Losing a loved one is hard enough in itself. So, if you’ve been placed in charge of sorting out their Will and estate, we understand how easy it is to become overwhelmed. That’s why our goal is to take the weight off your shoulders as much as possible.
At Lewis Denley, we offer specialist probate and estate administration services to clients across West Sussex and South East England.
We can assist at every stage of the process, including applying for the Grant of Probate (or Letters of Administration if the deceased did not leave a Will), and handling all aspects of the estate administration on your behalf.
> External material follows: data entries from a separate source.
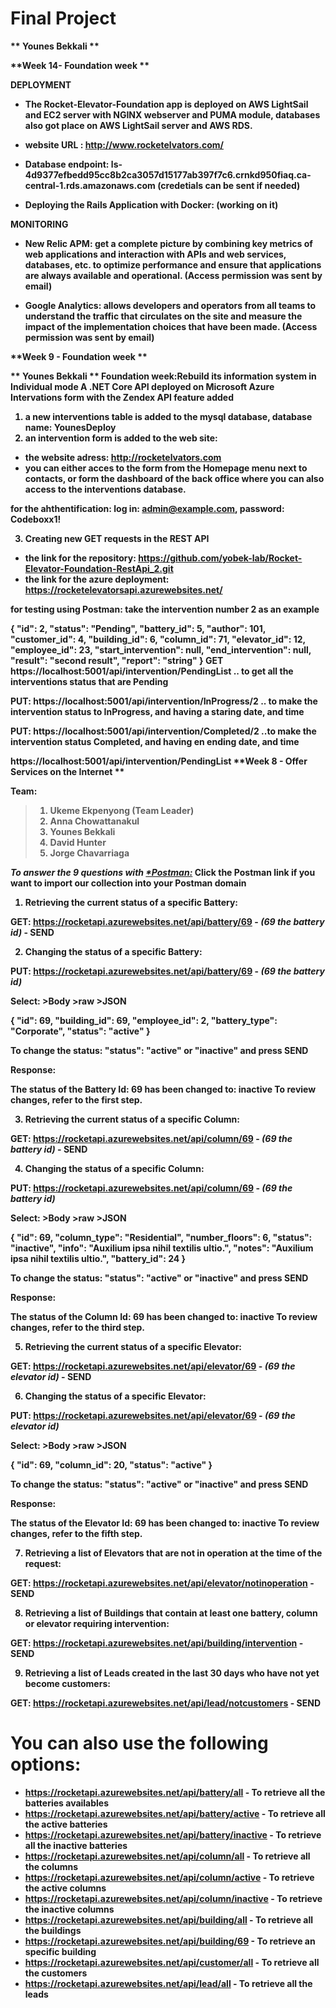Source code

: # <b>Final Project<b>
** Younes Bekkali **

**Week 14- Foundation week ** 

DEPLOYMENT

- The Rocket-Elevator-Foundation app is deployed on AWS LightSail and EC2 server with NGINX webserver and PUMA module,  databases also got place on AWS LightSail server and AWS RDS. 

- website URL : http://www.rocketelvators.com/

- Database endpoint: ls-4d9377efbedd95cc8b2ca3057d15177ab397f7c6.crnkd950fiaq.ca-central-1.rds.amazonaws.com (credetials can be sent if needed)

- Deploying the Rails Application with Docker: (working on it)

MONITORING

- New Relic APM: get a complete picture by combining key metrics of web applications and interaction with APIs and web services, databases, etc. to optimize performance and ensure that applications are always available and operational.
(Access permission was sent by email)

- Google Analytics: allows developers and operators from all teams to understand the traffic that circulates on the site and measure the impact of the implementation choices that have been made.
 (Access permission was sent by email)
 
**Week 9 - Foundation week ** 

** Younes Bekkali **
<b>Foundation week:Rebuild its information system in Individual mode</b>
<b>A .NET Core API deployed on Microsoft Azure</b>
<b>Intervations form with the Zendex API feature added</b>
1) a new interventions table is added to the mysql database, database name: YounesDeploy
2) an intervention form is added to the web site:
 - the website adress: http://rocketelvators.com
 - you can either acces to the form from the Homepage menu next to contacts, or form the dashboard of the back office where   you can also access to the interventions database.
 
for the ahthentification:
log in: admin@example.com, password: Codeboxx1!

3) Creating new GET requests in the REST API
- the link for the repository: https://github.com/yobek-lab/Rocket-Elevator-Foundation-RestApi_2.git
- the link for the azure deployment: https://rocketelevatorsapi.azurewebsites.net/

for testing using Postman: take the intervention number 2 as an example

{
    "id": 2,
    "status": "Pending",
    "battery_id": 5,
    "author": 101,
    "customer_id": 4,
    "building_id": 6,
    "column_id": 71,
    "elevator_id": 12,
    "employee_id": 23,
    "start_intervention": null,
    "end_intervention": null,
    "result": "second result",
    "report": "string"
}
GET https://localhost:5001/api/intervention/PendingList .. to get all the interventions status that are Pending

PUT: https://localhost:5001/api/intervention/InProgress/2 .. to make the intervention status to InProgress, and having a staring date, and time

PUT: https://localhost:5001/api/intervention/Completed/2 ..to make the intervention status Completed, and having en ending date, and time



https://localhost:5001/api/intervention/PendingList
**Week 8 - Offer Services on the Internet ** 

**Team:** 

>1. Ukeme Ekpenyong (Team Leader)
>2. Anna Chowattanakul
>3. Younes Bekkali
>4. David Hunter
>5. Jorge Chavarriaga

*To answer the 9 questions with [*Postman:](https://www.getpostman.com/collections/a5cd3bfab68ca5d11069)*
Click the Postman link if you want to import our collection into your Postman domain

1. Retrieving the current status of a specific **Battery**:

**GET:** https://rocketapi.azurewebsites.net/api/battery/69 - *(69 the battery id)* - **SEND**

2. Changing the status of a specific **Battery**:

**PUT:** https://rocketapi.azurewebsites.net/api/battery/69 - *(69 the battery id)*

Select: >Body >raw >JSON

{
        "id": 69,
        "building_id": 69,
        "employee_id": 2,
        "battery_type": "Corporate",
        "status": "active"
}

To change the status: "status": "active" or "inactive"  and press **SEND**

Response:

**The status of the Battery Id: 69 has been changed to: inactive**
To review changes, refer to the first step.

3. Retrieving the current status of a specific **Column**:

**GET:** https://rocketapi.azurewebsites.net/api/column/69 - *(69 the battery id)* - **SEND**

4. Changing the status of a specific **Column**:

**PUT:** https://rocketapi.azurewebsites.net/api/column/69 - *(69 the battery id)*

Select: >Body >raw >JSON

{
        "id": 69,
        "column_type": "Residential",
        "number_floors": 6,
        "status": "inactive",
        "info": "Auxilium ipsa nihil textilis ultio.",
        "notes": "Auxilium ipsa nihil textilis ultio.",
        "battery_id": 24
}

To change the status: "status": "active" or "inactive"  and press **SEND**

Response:

**The status of the Column Id: 69 has been changed to: inactive**
To review changes, refer to the third step.

5. Retrieving the current status of a specific **Elevator**:

**GET:** https://rocketapi.azurewebsites.net/api/elevator/69 - *(69 the elevator id)* - **SEND**

6. Changing the status of a specific **Elevator**:

**PUT:** https://rocketapi.azurewebsites.net/api/elevator/69 - *(69 the elevator id)* 

Select: >Body >raw >JSON

{
    "id": 69,
    "column_id": 20,
    "status": "active"
}

To change the status: "status": "active" or "inactive"  and press **SEND**

Response:

**The status of the Elevator Id: 69 has been changed to: inactive**
To review changes, refer to the fifth step.

7. Retrieving a list of **Elevators** that are not in operation at the time of the request:

**GET:** https://rocketapi.azurewebsites.net/api/elevator/notinoperation - **SEND**

8. Retrieving a list of **Buildings** that contain at least one battery, column or elevator requiring intervention:

**GET:** https://rocketapi.azurewebsites.net/api/building/intervention - **SEND**

9. Retrieving a list of **Leads** created in the last 30 days who have not yet become customers:

**GET:** https://rocketapi.azurewebsites.net/api/lead/notcustomers - **SEND**

# <b>You can also use the following options:</b>
* https://rocketapi.azurewebsites.net/api/battery/all - To retrieve all the batteries availables
* https://rocketapi.azurewebsites.net/api/battery/active - To retrieve all the active batteries
* https://rocketapi.azurewebsites.net/api/battery/inactive - To retrieve all the inactive batteries 
* https://rocketapi.azurewebsites.net/api/column/all - To retrieve all the columns
* https://rocketapi.azurewebsites.net/api/column/active - To retrieve the active columns
* https://rocketapi.azurewebsites.net/api/column/inactive - To retrieve the inactive columns
* https://rocketapi.azurewebsites.net/api/building/all - To retrieve all the buildings
* https://rocketapi.azurewebsites.net/api/building/69 - To retrieve an specific building 
* https://rocketapi.azurewebsites.net/api/customer/all - To retrieve all the customers
* https://rocketapi.azurewebsites.net/api/lead/all - To retrieve all the leads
Our estate administration and probate solicitors’ expertise
Our sensitive and approachable solicitors have extensive experience across all aspects of estate administration, including:
- Reviewing the deceased’s Will and providing advice on its contents
- Providing advice on what to do if the deceased did not leave a Will
- Applying for Grants of Representation – a Grant of Probate if there is a Will or Letters of Administration where there is no Will
- Providing advice on your role and responsibilities as an Executor or Administrator
- Handling the estate administration on your behalf
- Providing advice and representation during any disputes about the Will or the estate administration
What is probate and estate administration?
The terms “probate” and “estate administration” are often used interchangeably. However, probate is actually part of the wider estate administration process.
Probate is the process of obtaining legal authorisation to the deal with the estate. For example, most banks and building societies won’t release your loved one’s money until you are authorised. If you’ve been appointed as an Executor under a Will, you do not automatically get this authorisation, you must first apply to the Probate Registry for a Grant of Probate.
Estate administration is the wider process of:
- Obtaining the Grant of Probate
- Gathering financial information and getting the estate valued
- Closing bank accounts and setting up a separate bank account for the estate
- Collecting the deceased’s money from bank and building society account, pensions, and insurance policies into the estate account
- Paying off the deceased’s debts
- Paying for funeral costs and other expenses
- Calculating and paying Inheritance Tax
- Distributing inheritance to the Beneficiaries
What if there is no Will?
If the deceased did not leave a valid Will, you can still obtain authorisation to administer the estate. However, instead of applying for a Grant of Probate, you will need to apply for Letters of Administration to become an Administrator.
You can apply to be an Administrator if you are “next-of-kin” which is established using the following hierarchy:
- Spouse or civil partner or the deceased
- Child of the deceased
- Grandchild of the deceased
- Parent of the deceased
- Sibling of the deceased
- Niece or nephew of the deceased
- Another relative of the deceased
Unfortunately, an unmarried partner cannot become an Administrator.
You can also apply to become an Administrator where there is a valid Will but no Executors are appointed or they are unable or unwilling to act.
The Administrator will have the same responsibilities to administer the estate as if they were an Executor. However, if there is no valid Will, the estate will be distributed according to the Rules of Intestacy as there will be no named Beneficiaries.
Do you always need to apply for probate?
You might not need to apply for probate in the following circumstances:
- The estate is only cash and/or personal belongings such as cars and furniture (if there is a house or flat, it’s likely you’ll need to go through probate)
- Any property is beneficially jointly owned – the “rule of survivorship” means it will all go to the joint owners
- The estate is insolvent – this means there isn’t enough money to pay all the estate’s debts, taxes, or expenses
- The estate is small – for example, some banks may release a deceased person’s money without a Grant of Probate or Letters of Representation if the amount is relatively small
If you’re not sure, we can provide advice about whether probate is needed to administer your loved one’s estate.
What if I don’t want to be an Executor?
Even if you have been appointed as an Executor, you won’t be forced to act. You may renounce your Executorship up until the Grant of Representation is issued. Generally, the deceased will have appointed more than 1 Executor (you can have a maximum of 4) so if you renounce, they can continue to act. If you were the only Executor, someone else will need to apply for Letters of Administration to be able to administer the estate.
Alternatively, you can appoint someone to act on your behalf or obtain professional legal assistance. We have considerable experience administering estates on behalf of Executors. Please get in touch for further information.
Why choose Lewis Denley’s estate administration solicitors?
At Lewis Denley, we understand how distressing it can be to try and deal with a loved one’s estate while also grieving. Our friendly solicitors will provide sensitive advice and aim to make the process as straightforward as possible, so you can avoid any unnecessary stress or upset.
We’ll take proactive steps to obtain Grant of Probate or Letters of Administration as swiftly as possible. We’re also highly responsive and will always be on hand to answer your questions or address your concerns.